А ведь это был открытый, спровоцированный сверху геноцид. Перебросить за Полярный круг оставленные без отцов, разорённые материально семьи, высадить в диких местах, которые нельзя назвать даже медвежьими углами, принудить женщин забираться в ледяную воду, обрекать их с детьми на голод и смерть – это ли не запрограммированное физическое и моральное уничтожение людей, от которых даже следа не должно было остаться?!
Андрей Бах, сосланный в низовья Енисея и в 1946 г. назначенный председателем принудительно созданного из спецпереселенцев колхоза, рассказал: «Издевательства над немцами, латышами и ссыльными других национальностей никем не пресекались, а, напротив, поощрялись. Приезжают, бывало, в колхоз руководители из района или даже края и заставляют меня собственными руками народ губить. Говорят: ты гони всех в шторм и стужу в воду. Чем больше их помрёт, тем, мол, лучше. Какой цинизм! Сидят за моим столом, едят пойманную новоиспечёнными колхозниками рыбу, пьют водку, да ещё и наставляют. То ли у них такта и ума не хватало, то ли им открыто указания давали, как с нашим «контингентом» поступать. Но я ведь такой же немец, как и прочие их жертвы... Легко представить, какие они вели речи со своими дружками из других колхозов, где люди умирали как мухи. И концы в воду! Поистине, как в Библии сказано: «То, чего нет, нельзя сосчитать»…»

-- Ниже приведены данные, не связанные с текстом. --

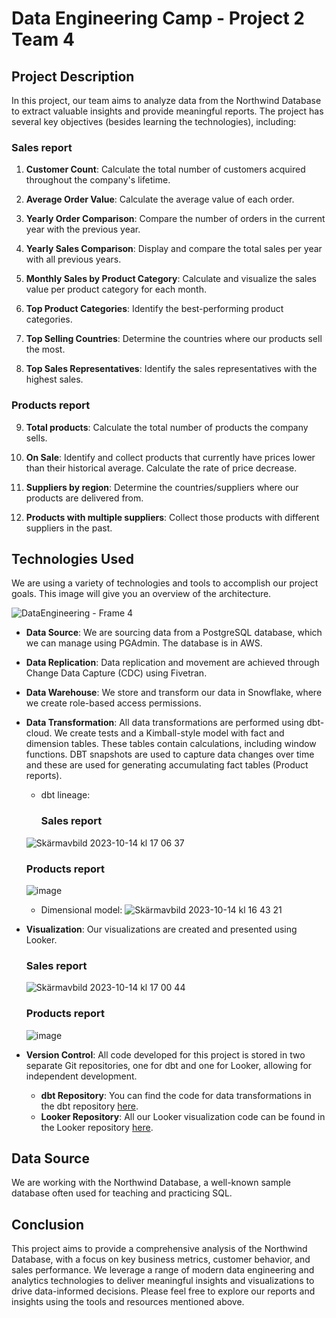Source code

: # Data Engineering Camp - Project 2 Team 4

## Project Description

In this project, our team aims to analyze data from the Northwind Database to extract valuable insights and provide meaningful reports. The project has several key objectives (besides learning the technologies), including:

### Sales report

1. **Customer Count**: Calculate the total number of customers acquired throughout the company's lifetime.

2. **Average Order Value**: Calculate the average value of each order.

3. **Yearly Order Comparison**: Compare the number of orders in the current year with the previous year.

4. **Yearly Sales Comparison**: Display and compare the total sales per year with all previous years.

5. **Monthly Sales by Product Category**: Calculate and visualize the sales value per product category for each month.

6. **Top Product Categories**: Identify the best-performing product categories.

7. **Top Selling Countries**: Determine the countries where our products sell the most.

8. **Top Sales Representatives**: Identify the sales representatives with the highest sales.

### Products report

9. **Total products**: Calculate the total number of products the company sells.

12. **On Sale**: Identify and collect products that currently have prices lower than their historical average. Calculate the rate of price decrease.

13. **Suppliers by region**: Determine the countries/suppliers where our products are delivered from.

14. **Products with multiple suppliers**: Collect those products with different suppliers in the past.

## Technologies Used

We are using a variety of technologies and tools to accomplish our project goals. This image will give you an overview of the architecture.

![DataEngineering - Frame 4](https://github.com/cristianivanoff/dec_proj2_team4_dbt/assets/72450060/053c139d-f795-4596-ac57-511059e8bf6e)




- **Data Source**: We are sourcing data from a PostgreSQL database, which we can manage using PGAdmin. The database is in AWS.

- **Data Replication**: Data replication and movement are achieved through Change Data Capture (CDC) using Fivetran.

- **Data Warehouse**: We store and transform our data in Snowflake, where we create role-based access permissions.

- **Data Transformation**: All data transformations are performed using dbt-cloud. We create tests and a Kimball-style model with fact and dimension tables. These tables contain calculations, including window functions. DBT snapshots are used to capture data changes over time and these are used for generating accumulating fact tables (Product reports).
  - dbt lineage:
    ### Sales report
  ![Skärmavbild 2023-10-14 kl  17 06 37](https://github.com/cristianivanoff/dec_proj2_team4_dbt/assets/72450060/a5a56797-ccc8-4945-8ffa-f53a1bcc909c)
    ### Products report
  ![image](https://github.com/cristianivanoff/dec_proj2_team4_dbt/assets/7292931/869cd25b-9bb1-4dac-a840-a24a658e9d0d)

  - Dimensional model:
  ![Skärmavbild 2023-10-14 kl  16 43 21](https://github.com/cristianivanoff/dec_proj2_team4_dbt/assets/72450060/f838368d-fda2-4836-bc3e-3b8da003e2ad)


- **Visualization**: Our visualizations are created and presented using Looker.
  ### Sales report
  ![Skärmavbild 2023-10-14 kl  17 00 44](https://github.com/cristianivanoff/dec_proj2_team4_dbt/assets/72450060/0e35a316-d408-40bf-b317-8261652b5c29)
  ### Products report
  ![image](https://github.com/cristianivanoff/dec_proj2_team4_dbt/assets/7292931/8dd606d0-2d75-43c5-b275-c6113a7ad9c8)


- **Version Control**: All code developed for this project is stored in two separate Git repositories, one for dbt and one for Looker, allowing for independent development.
  - **dbt Repository**: You can find the code for data transformations in the dbt repository [here](https://github.com/cristianivanoff/dec_proj2_team4_dbt).
  - **Looker Repository**: All our Looker visualization code can be found in the Looker repository [here](https://github.com/cristianivanoff/dec_proj2_team4_looker).


## Data Source

We are working with the Northwind Database, a well-known sample database often used for teaching and practicing SQL.

## Conclusion

This project aims to provide a comprehensive analysis of the Northwind Database, with a focus on key business metrics, customer behavior, and sales performance. We leverage a range of modern data engineering and analytics technologies to deliver meaningful insights and visualizations to drive data-informed decisions. Please feel free to explore our reports and insights using the tools and resources mentioned above.



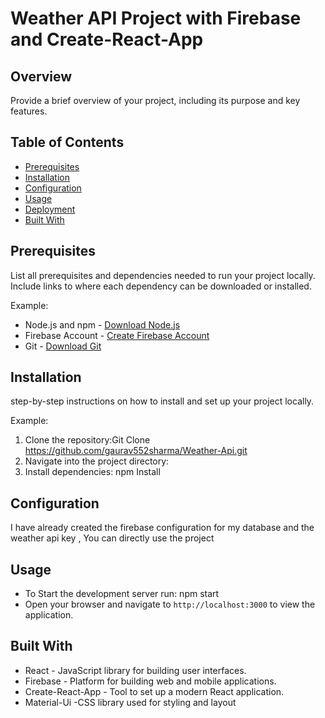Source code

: # Weather API Project with Firebase and Create-React-App

## Overview
Provide a brief overview of your project, including its purpose and key features.

## Table of Contents
- [Prerequisites](#prerequisites)
- [Installation](#installation)
- [Configuration](#configuration)
- [Usage](#usage)
- [Deployment](#deployment)
- [Built With](#built-with)


## Prerequisites
List all prerequisites and dependencies needed to run your project locally. Include links to where each dependency can be downloaded or installed.

Example:
- Node.js and npm - [Download Node.js](https://nodejs.org/)
- Firebase Account - [Create Firebase Account](https://firebase.google.com/)
- Git - [Download Git](https://git-scm.com/)

## Installation
step-by-step instructions on how to install and set up your project locally.

Example:
1. Clone the repository:Git Clone https://github.com/gaurav552sharma/Weather-Api.git
2. Navigate into the project directory:
3. Install dependencies: npm Install 


## Configuration
I have already created the firebase configuration for my database and the weather api key , You can directly use the project


## Usage

- To Start the development server run: npm start
- Open your browser and navigate to `http://localhost:3000` to view the application.


## Built With
- React - JavaScript library for building user interfaces.
- Firebase - Platform for building web and mobile applications.
- Create-React-App - Tool to set up a modern React application.
- Material-Ui -CSS library used for styling and layout
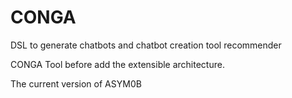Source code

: # CONGA
DSL to generate chatbots and chatbot creation tool recommender

CONGA Tool before add the extensible architecture.

The current version of ASYM0B
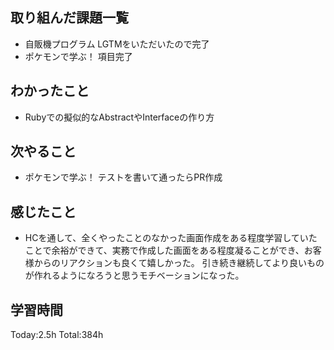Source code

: ## 取り組んだ課題一覧
- 自販機プログラム LGTMをいただいたので完了
- ポケモンで学ぶ！ 項目完了

## わかったこと
- Rubyでの擬似的なAbstractやInterfaceの作り方
  
## 次やること
- ポケモンで学ぶ！ テストを書いて通ったらPR作成

## 感じたこと
- HCを通して、全くやったことのなかった画面作成をある程度学習していたことで余裕ができて、実務で作成した画面をある程度凝ることができ、お客様からのリアクションも良くて嬉しかった。
引き続き継続してより良いものが作れるようになろうと思うモチベーションになった。

## 学習時間
Today:2.5h
Total:384h
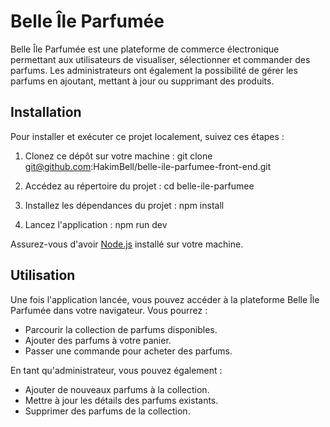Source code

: # Belle Île Parfumée

Belle Île Parfumée est une plateforme de commerce électronique permettant aux utilisateurs de visualiser, sélectionner et commander des parfums. Les administrateurs ont également la possibilité de gérer les parfums en ajoutant, mettant à jour ou supprimant des produits.

## Installation

Pour installer et exécuter ce projet localement, suivez ces étapes :

1. Clonez ce dépôt sur votre machine :
git clone git@github.com:HakimBell/belle-ile-parfumee-front-end.git


2. Accédez au répertoire du projet :
 cd belle-ile-parfumee


3. Installez les dépendances du projet :
npm install


4. Lancez l'application :
npm run dev


Assurez-vous d'avoir [Node.js](https://nodejs.org/) installé sur votre machine.

## Utilisation

Une fois l'application lancée, vous pouvez accéder à la plateforme Belle Île Parfumée dans votre navigateur. Vous pourrez :

- Parcourir la collection de parfums disponibles.
- Ajouter des parfums à votre panier.
- Passer une commande pour acheter des parfums.

En tant qu'administrateur, vous pouvez également :

- Ajouter de nouveaux parfums à la collection.
- Mettre à jour les détails des parfums existants.
- Supprimer des parfums de la collection.



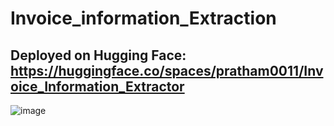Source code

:# Invoice_information_Extraction
## Deployed on Hugging Face: https://huggingface.co/spaces/pratham0011/Invoice_Information_Extractor

![image](https://github.com/user-attachments/assets/0a97a5d9-f202-47a9-9956-095d6e751eca)

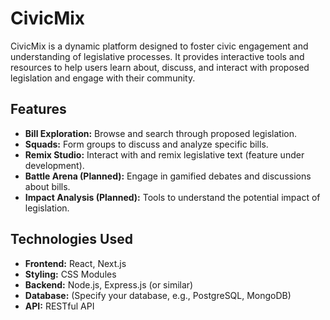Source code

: 
# CivicMix

CivicMix is a dynamic platform designed to foster civic engagement and understanding of legislative processes. It provides interactive tools and resources to help users learn about, discuss, and interact with proposed legislation and engage with their community.

## Features

* **Bill Exploration:** Browse and search through proposed legislation.
* **Squads:** Form groups to discuss and analyze specific bills.
* **Remix Studio:** Interact with and remix legislative text (feature under development).
* **Battle Arena (Planned):** Engage in gamified debates and discussions about bills.
* **Impact Analysis (Planned):** Tools to understand the potential impact of legislation.

## Technologies Used

* **Frontend:** React, Next.js
* **Styling:** CSS Modules
* **Backend:** Node.js, Express.js (or similar)
* **Database:** (Specify your database, e.g., PostgreSQL, MongoDB)
* **API:** RESTful API
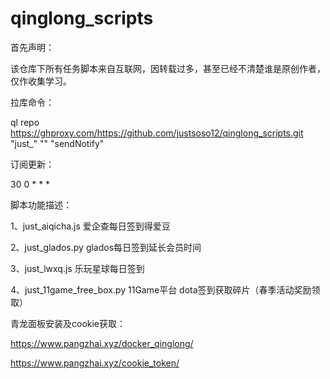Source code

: # qinglong_scripts

首先声明：

该仓库下所有任务脚本来自互联网，因转载过多，甚至已经不清楚谁是原创作者，仅作收集学习。

拉库命令：

ql repo https://ghproxy.com/https://github.com/justsoso12/qinglong_scripts.git "just_" "" "sendNotify"

订阅更新：

30 0 * * *

脚本功能描述：

1、just_aiqicha.js   爱企查每日签到得爱豆

2、just_glados.py    glados每日签到延长会员时间

3、just_lwxq.js      乐玩星球每日签到

4、just_11game_free_box.py  11Game平台 dota签到获取碎片（春季活动奖励领取）

青龙面板安装及cookie获取：

https://www.pangzhai.xyz/docker_qinglong/

https://www.pangzhai.xyz/cookie_token/
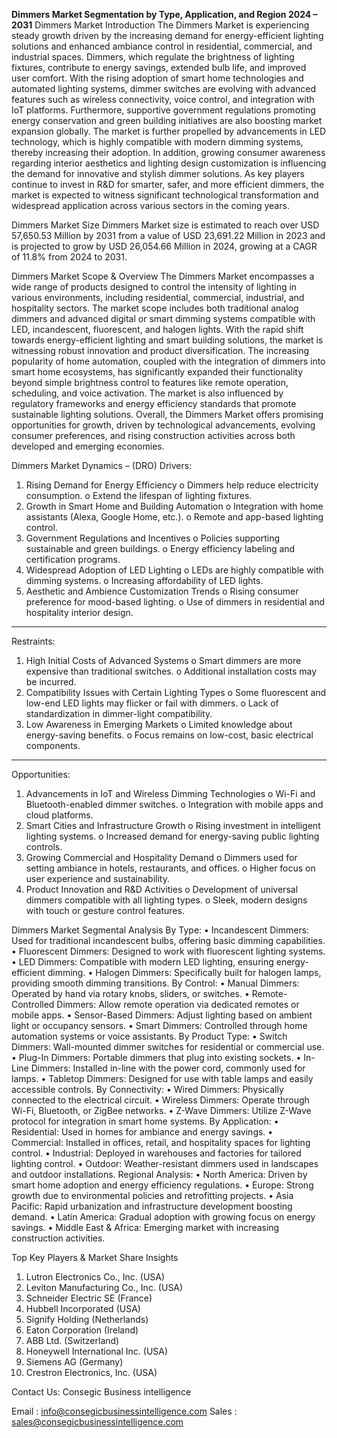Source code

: **Dimmers Market Segmentation by Type, Application, and Region 2024 – 2031**
 Dimmers Market
Introduction
The Dimmers Market is experiencing steady growth driven by the increasing demand for energy-efficient lighting solutions and enhanced ambiance control in residential, commercial, and industrial spaces. Dimmers, which regulate the brightness of lighting fixtures, contribute to energy savings, extended bulb life, and improved user comfort. With the rising adoption of smart home technologies and automated lighting systems, dimmer switches are evolving with advanced features such as wireless connectivity, voice control, and integration with IoT platforms. Furthermore, supportive government regulations promoting energy conservation and green building initiatives are also boosting market expansion globally.
The market is further propelled by advancements in LED technology, which is highly compatible with modern dimming systems, thereby increasing their adoption. In addition, growing consumer awareness regarding interior aesthetics and lighting design customization is influencing the demand for innovative and stylish dimmer solutions. As key players continue to invest in R&D for smarter, safer, and more efficient dimmers, the market is expected to witness significant technological transformation and widespread application across various sectors in the coming years.

Dimmers Market Size
Dimmers Market size is estimated to reach over USD 57,650.53 Million by 2031 from a value of USD 23,691.22 Million in 2023 and is projected to grow by USD 26,054.66 Million in 2024, growing at a CAGR of 11.8% from 2024 to 2031.

Dimmers Market Scope & Overview
The Dimmers Market encompasses a wide range of products designed to control the intensity of lighting in various environments, including residential, commercial, industrial, and hospitality sectors. The market scope includes both traditional analog dimmers and advanced digital or smart dimming systems compatible with LED, incandescent, fluorescent, and halogen lights. With the rapid shift towards energy-efficient lighting and smart building solutions, the market is witnessing robust innovation and product diversification. The increasing popularity of home automation, coupled with the integration of dimmers into smart home ecosystems, has significantly expanded their functionality beyond simple brightness control to features like remote operation, scheduling, and voice activation. The market is also influenced by regulatory frameworks and energy efficiency standards that promote sustainable lighting solutions. Overall, the Dimmers Market offers promising opportunities for growth, driven by technological advancements, evolving consumer preferences, and rising construction activities across both developed and emerging economies.

Dimmers Market Dynamics – (DRO)
Drivers:
1.	Rising Demand for Energy Efficiency
o	Dimmers help reduce electricity consumption.
o	Extend the lifespan of lighting fixtures.
2.	Growth in Smart Home and Building Automation
o	Integration with home assistants (Alexa, Google Home, etc.).
o	Remote and app-based lighting control.
3.	Government Regulations and Incentives
o	Policies supporting sustainable and green buildings.
o	Energy efficiency labeling and certification programs.
4.	Widespread Adoption of LED Lighting
o	LEDs are highly compatible with dimming systems.
o	Increasing affordability of LED lights.
5.	Aesthetic and Ambience Customization Trends
o	Rising consumer preference for mood-based lighting.
o	Use of dimmers in residential and hospitality interior design.
________________________________________
Restraints:
1.	High Initial Costs of Advanced Systems
o	Smart dimmers are more expensive than traditional switches.
o	Additional installation costs may be incurred.
2.	Compatibility Issues with Certain Lighting Types
o	Some fluorescent and low-end LED lights may flicker or fail with dimmers.
o	Lack of standardization in dimmer-light compatibility.
3.	Low Awareness in Emerging Markets
o	Limited knowledge about energy-saving benefits.
o	Focus remains on low-cost, basic electrical components.
________________________________________
Opportunities:
1.	Advancements in IoT and Wireless Dimming Technologies
o	Wi-Fi and Bluetooth-enabled dimmer switches.
o	Integration with mobile apps and cloud platforms.
2.	Smart Cities and Infrastructure Growth
o	Rising investment in intelligent lighting systems.
o	Increased demand for energy-saving public lighting controls.
3.	Growing Commercial and Hospitality Demand
o	Dimmers used for setting ambiance in hotels, restaurants, and offices.
o	Higher focus on user experience and sustainability.
4.	Product Innovation and R&D Activities
o	Development of universal dimmers compatible with all lighting types.
o	Sleek, modern designs with touch or gesture control features.

Dimmers Market Segmental Analysis
By Type:
•	Incandescent Dimmers: Used for traditional incandescent bulbs, offering basic dimming capabilities.
•	Fluorescent Dimmers: Designed to work with fluorescent lighting systems.
•	LED Dimmers: Compatible with modern LED lighting, ensuring energy-efficient dimming.
•	Halogen Dimmers: Specifically built for halogen lamps, providing smooth dimming transitions.
By Control:
•	Manual Dimmers: Operated by hand via rotary knobs, sliders, or switches.
•	Remote-Controlled Dimmers: Allow remote operation via dedicated remotes or mobile apps.
•	Sensor-Based Dimmers: Adjust lighting based on ambient light or occupancy sensors.
•	Smart Dimmers: Controlled through home automation systems or voice assistants.
By Product Type:
•	Switch Dimmers: Wall-mounted dimmer switches for residential or commercial use.
•	Plug-In Dimmers: Portable dimmers that plug into existing sockets.
•	In-Line Dimmers: Installed in-line with the power cord, commonly used for lamps.
•	Tabletop Dimmers: Designed for use with table lamps and easily accessible controls.
By Connectivity:
•	Wired Dimmers: Physically connected to the electrical circuit.
•	Wireless Dimmers: Operate through Wi-Fi, Bluetooth, or ZigBee networks.
•	Z-Wave Dimmers: Utilize Z-Wave protocol for integration in smart home systems.
By Application:
•	Residential: Used in homes for ambiance and energy savings.
•	Commercial: Installed in offices, retail, and hospitality spaces for lighting control.
•	Industrial: Deployed in warehouses and factories for tailored lighting control.
•	Outdoor: Weather-resistant dimmers used in landscapes and outdoor installations.
Regional Analysis:
•	North America: Driven by smart home adoption and energy efficiency regulations.
•	Europe: Strong growth due to environmental policies and retrofitting projects.
•	Asia Pacific: Rapid urbanization and infrastructure development boosting demand.
•	Latin America: Gradual adoption with growing focus on energy savings.
•	Middle East & Africa: Emerging market with increasing construction activities.

Top Key Players & Market Share Insights
1.	Lutron Electronics Co., Inc. (USA)
2.	Leviton Manufacturing Co., Inc. (USA)
3.	Schneider Electric SE (France)
4.	Hubbell Incorporated (USA)
5.	Signify Holding (Netherlands)
6.	Eaton Corporation (Ireland)
7.	ABB Ltd. (Switzerland)
8.	Honeywell International Inc. (USA)
9.	Siemens AG (Germany)
10.	Crestron Electronics, Inc. (USA)

Contact Us:
Consegic Business intelligence 
 
Email :   info@consegicbusinessintelligence.com
Sales :  sales@consegicbusinessintelligence.com


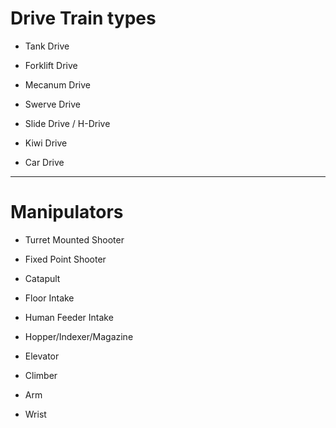 # Drive Train types

- Tank Drive

- Forklift Drive

- Mecanum Drive

- Swerve Drive

- Slide Drive / H-Drive

- Kiwi Drive

- Car Drive

---

# Manipulators

- Turret Mounted Shooter

- Fixed Point Shooter

- Catapult

- Floor Intake

- Human Feeder Intake

- Hopper/Indexer/Magazine

- Elevator

- Climber

- Arm

- Wrist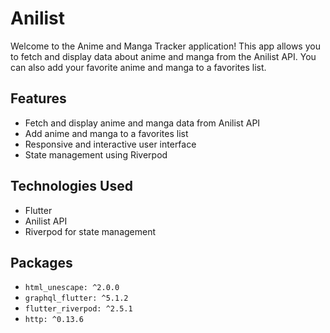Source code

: # Anilist

Welcome to the Anime and Manga Tracker application! This app allows you to fetch and display data about anime and manga from the Anilist API. You can also add your favorite anime and manga to a favorites list.

## Features

- Fetch and display anime and manga data from Anilist API
- Add anime and manga to a favorites list
- Responsive and interactive user interface
- State management using Riverpod

## Technologies Used

- Flutter
- Anilist API
- Riverpod for state management

## Packages

- `html_unescape: ^2.0.0`
- `graphql_flutter: ^5.1.2`
- `flutter_riverpod: ^2.5.1`
- `http: ^0.13.6`
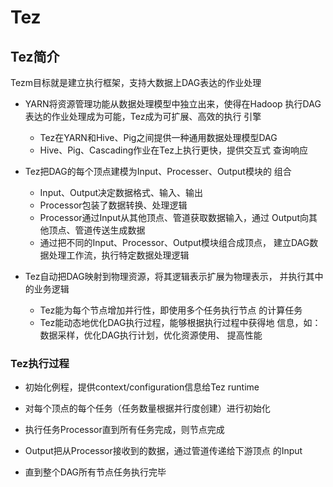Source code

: #	Tez

##	Tez简介

Tezm目标就是建立执行框架，支持大数据上DAG表达的作业处理

-	YARN将资源管理功能从数据处理模型中独立出来，使得在Hadoop
	执行DAG表达的作业处理成为可能，Tez成为可扩展、高效的执行
	引擎

	-	Tez在YARN和Hive、Pig之间提供一种通用数据处理模型DAG
	-	Hive、Pig、Cascading作业在Tez上执行更快，提供交互式
		查询响应

-	Tez把DAG的每个顶点建模为Input、Processer、Output模块的
	组合

	-	Input、Output决定数据格式、输入、输出
	-	Processor包装了数据转换、处理逻辑
	-	Processor通过Input从其他顶点、管道获取数据输入，通过
		Output向其他顶点、管道传送生成数据
	-	通过把不同的Input、Processor、Output模块组合成顶点，
		建立DAG数据处理工作流，执行特定数据处理逻辑

-	Tez自动把DAG映射到物理资源，将其逻辑表示扩展为物理表示，
	并执行其中的业务逻辑

	-	Tez能为每个节点增加并行性，即使用多个任务执行节点
		的计算任务
	-	Tez能动态地优化DAG执行过程，能够根据执行过程中获得地
		信息，如：数据采样，优化DAG执行计划，优化资源使用、
		提高性能

###	Tez执行过程

-	初始化例程，提供context/configuration信息给Tez runtime

-	对每个顶点的每个任务（任务数量根据并行度创建）进行初始化

-	执行任务Processor直到所有任务完成，则节点完成

-	Output把从Processor接收到的数据，通过管道传递给下游顶点
	的Input

-	直到整个DAG所有节点任务执行完毕

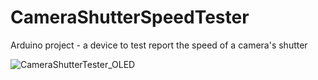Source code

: # CameraShutterSpeedTester
Arduino project - a device to test report the speed of a camera's shutter

![CameraShutterTester_OLED](https://user-images.githubusercontent.com/32393030/152010068-05243dc3-4f84-4ce0-a365-50a64e4e89a1.png)
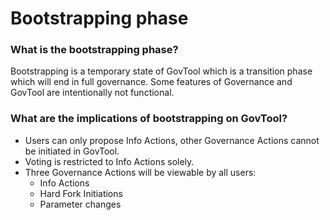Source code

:# Bootstrapping phase

### What is the bootstrapping phase?

Bootstrapping is a temporary state of GovTool which is a transition phase which will end in full  governance. Some features of Governance and GovTool are intentionally not functional.

### What are the implications of bootstrapping on GovTool?

* Users can only propose Info Actions, other Governance Actions cannot be initiated in GovTool.
* Voting is restricted to Info Actions solely.
* Three Governance Actions will be viewable by all users:&#x20;
  * Info Actions
  * Hard Fork Initiations
  * Parameter changes

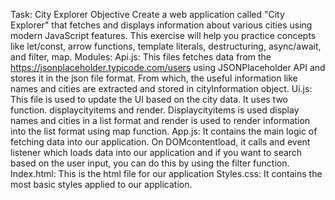 Task: City Explorer
Objective
Create a web application called "City Explorer" that fetches and displays information about various cities using modern JavaScript features.
This exercise will help you practice concepts like let/const, arrow functions, template literals, destructuring, async/await, and filter, map.
Modules:
Api.js:
This files fetches data from the https://jsonplaceholder.typicode.com/users using JSONPlaceholder API and stores it in the json file format. From which, the useful information like names and cities are extracted and stored in cityInformation object. 
Ui.js:
This file is used to update the UI based on the city data. It uses two function. displaycityitems and render. Displaycityitems is used display names and cities in a list format and render is used to render information into the list format using map  function.
App.js:
It contains the main logic of fetching data into our application. On DOMcontentload, it calls and event listener which loads data into our application and if you want to search based on the user input, you can do this by using the filter function.
Index.html:
This is the html file for our application
Styles.css:
It contains the most basic styles applied to our application.
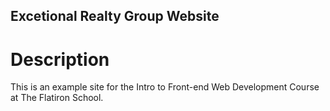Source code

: Excetional Realty Group Website
---

# Description

This is an example site for the Intro to Front-end Web Development Course at The Flatiron School.
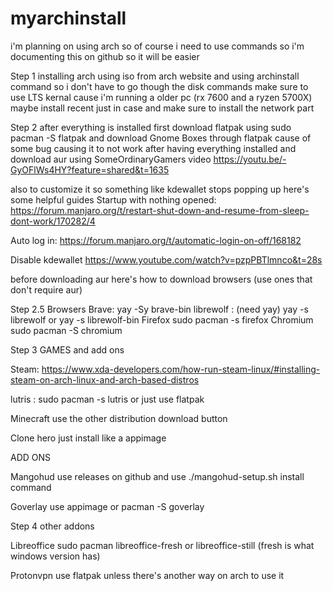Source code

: # myarchinstall
i'm planning on using arch so of course i need to use commands so i'm documenting this on github so it will be easier 

Step 1 installing arch using iso from arch website and using archinstall command so i don't have to go though the disk commands 
make sure to use LTS kernal cause i'm running a older pc (rx 7600 and a ryzen 5700X) maybe install recent just in case
and make sure to install the network part

Step 2 after everything is installed first download flatpak using sudo pacman -S flatpak 
and download Gnome Boxes through flatpak cause of some bug causing it to not work after having everything installed
and download aur using SomeOrdinaryGamers video 
https://youtu.be/-GyOFlWs4HY?feature=shared&t=1635

also to customize it so something like kdewallet stops popping up here's some helpful guides 
Startup with nothing opened: https://forum.manjaro.org/t/restart-shut-down-and-resume-from-sleep-dont-work/170282/4

Auto log in: https://forum.manjaro.org/t/automatic-login-on-off/168182 

Disable kdewallet https://www.youtube.com/watch?v=pzpPBTlmnco&t=28s

before downloading aur here's how to download browsers (use ones that don't require aur)

Step 2.5 Browsers
Brave: yay -Sy brave-bin 
librewolf : (need yay) yay -s librewolf or yay -s librewolf-bin
Firefox sudo pacman -s firefox
Chromium sudo pacman -S chromium

Step 3 GAMES and add ons 

Steam:
https://www.xda-developers.com/how-run-steam-linux/#installing-steam-on-arch-linux-and-arch-based-distros

lutris : sudo pacman -s lutris or just use flatpak

Minecraft use the other distribution download button 

Clone hero just install like a appimage

ADD ONS 

Mangohud use releases on github and use ./mangohud-setup.sh install command

Goverlay use appimage or pacman -S goverlay

Step 4 other addons 

Libreoffice sudo pacman libreoffice-fresh or libreoffice-still (fresh is what windows version has)

Protonvpn use flatpak unless there's another way on arch to use it 




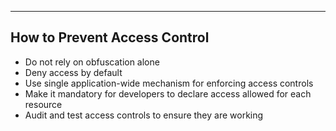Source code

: --- ---

<h2>How to Prevent Access Control</h2>

- Do not rely on obfuscation alone
- Deny access by default
- Use single application-wide mechanism for enforcing access controls
- Make it mandatory for developers to declare access allowed for each resource
- Audit and test access controls to ensure they are working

С лихвой хлебнул горя и Иоганнес Бартули, житель города Красноармейска Саратовской области – бывшего кантонного центра АССР НП Бальцера, где в 1925 году он и родился. Когда, наконец, обозначился просвет в положении российских немцев, он покинул каторжные енисейские края и вернулся в свой город. Дом пришлось купить, причём за немалые деньги, хотя принадлежавший их семье дом, отнятый в 1941 г., всё ещё стоял на соседней улице. Он принадлежал участнику войны, победителю, который Иоганнеса даже на порог не пустил, не позволил на родные стены взглянуть, детство вспомнить.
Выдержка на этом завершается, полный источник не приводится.